The book of Tobit is one of the Old Testament books left out of the Jewish canon; yet although St. Jerome tended to agree with the Jews, he believed it was more important to submit to the decision of the bishops, as he says here in a letter accompanying his translation of the book. One man can’t set Church doctrine aside, no matter how smart he is.
Jerome, to Cromatius and Heliodorus, bishops in the Lord: Salutations.
I never cease to wonder at how constantly you ask me for things. Now you demand that I translate a book written in Chaldean into Latin: the book of Tobit, which the Hebrews leave out of the catalog of divine Scriptures, placing it instead in the books they call the Hagiographa, or Writings.
I have done what you asked, but not by my own efforts. The Hebrew studies rebuke and fault us for translating this into Latin contrary to their canon. But I imagine it is better to offend the opinion of the Pharisees and be subject to the commands of bishops.

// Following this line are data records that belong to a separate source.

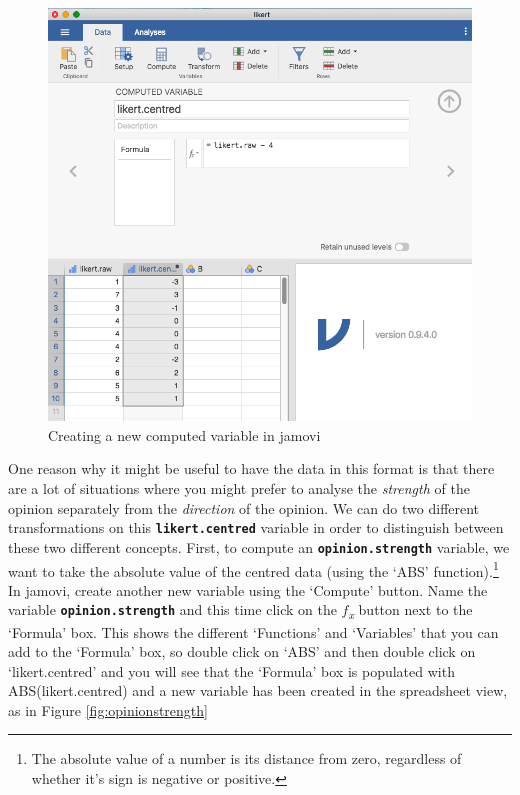 \documentclass[
]{book}
\begin{document}
\begin{figure}

{\centering \includegraphics[width=1\linewidth]{img/mechanics/likertraw} 

}

\caption{Creating a new computed variable in jamovi}\label{fig:likertraw}
\end{figure}

One reason why it might be useful to have the data in this format is that there are a lot of situations where you might prefer to analyse the \emph{strength} of the opinion separately from the \emph{direction} of the opinion. We can do two different transformations on this \textbf{\texttt{likert.centred}} variable in order to distinguish between these two different concepts. First, to compute an \textbf{\texttt{opinion.strength}} variable, we want to take the absolute value of the centred data (using the `ABS' function).\footnote{The absolute value of a number is its distance from zero, regardless of whether it's sign is negative or positive.} In jamovi, create another new variable using the `Compute' button. Name the variable \textbf{\texttt{opinion.strength}} and this time click on the \emph{\(f\)\textsubscript{x}} button next to the `Formula' box. This shows the different `Functions' and `Variables' that you can add to the `Formula' box, so double click on `ABS' and then double click on `likert.centred' and you will see that the `Formula' box is populated with ABS(likert.centred) and a new variable has been created in the spreadsheet view, as in Figure \ref{fig:opinionstrength}
\end{document}
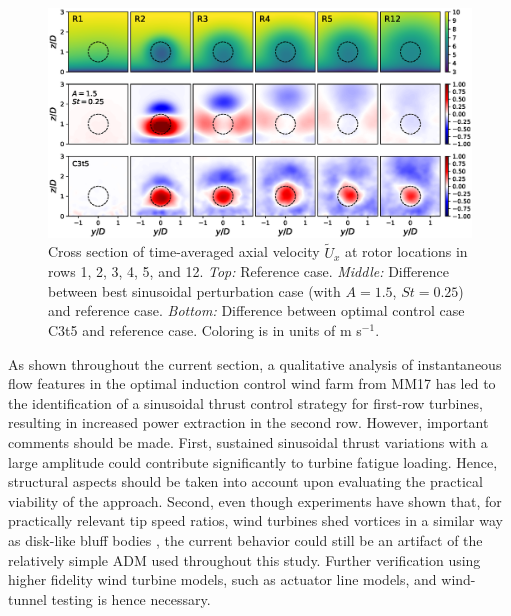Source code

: \documentclass[wes, manuscript]{copernicus}
\begin{document}
\begin{figure}
	\centering
	\includegraphics[width=\textwidth]{figure20}
	\caption{Cross section of time-averaged axial velocity $\widetilde{U}_x$ at rotor locations in rows 1, 2, 3, 4, 5, and 12. \emph{Top: } Reference case. \emph{Middle: } Difference between best sinusoidal perturbation case (with $A = 1.5$, $St = 0.25$) and reference case. \emph{Bottom: } Difference between optimal control case C3t5 and reference case. Coloring is in units of m s$^{-1}$. \label{fig:cross_section_sinus}}
\end{figure}

As shown throughout the current section, a qualitative analysis of instantaneous flow features in the optimal induction control wind farm from MM17 has led to the identification of a sinusoidal thrust control strategy for first-row turbines, resulting in increased power extraction in the second row. However, important comments should be made. First, sustained sinusoidal thrust variations with a large amplitude could contribute significantly to turbine fatigue loading. Hence, structural aspects should be taken into account upon evaluating the practical viability of the approach. Second, even though experiments have shown that, for practically relevant tip speed ratios, wind turbines shed vortices in a similar way as disk-like bluff bodies \citep{medici2006measurements}, the current behavior could still be an artifact of the relatively simple ADM used throughout this study. Further verification using higher fidelity wind turbine models, such as actuator line models, and wind-tunnel testing is hence necessary. 
\end{document}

So I have gone on as well as I could. Because the Chaldean language is close to Hebrew, I found someone who spoke both languages very well. I set aside a day for the work, and whatever he spoke in Hebrew, I translated that into Latin and had a scribe I brought along write it down.
Your prayers will be payment enough for this work when, by your grace, I have heard that I have succeeded in fulfilling your request worthily.
–St. Jerome, Prologue to Tobit
IN GOD’S PRESENCE, CONSIDER . . .
When I personally disagree with the Church’s teaching on some matter, do I have the humility to submit to the wisdom of the whole Church?
Father, give me ears to hear your truth, so that I may glorify you without ceasing in your holy Church.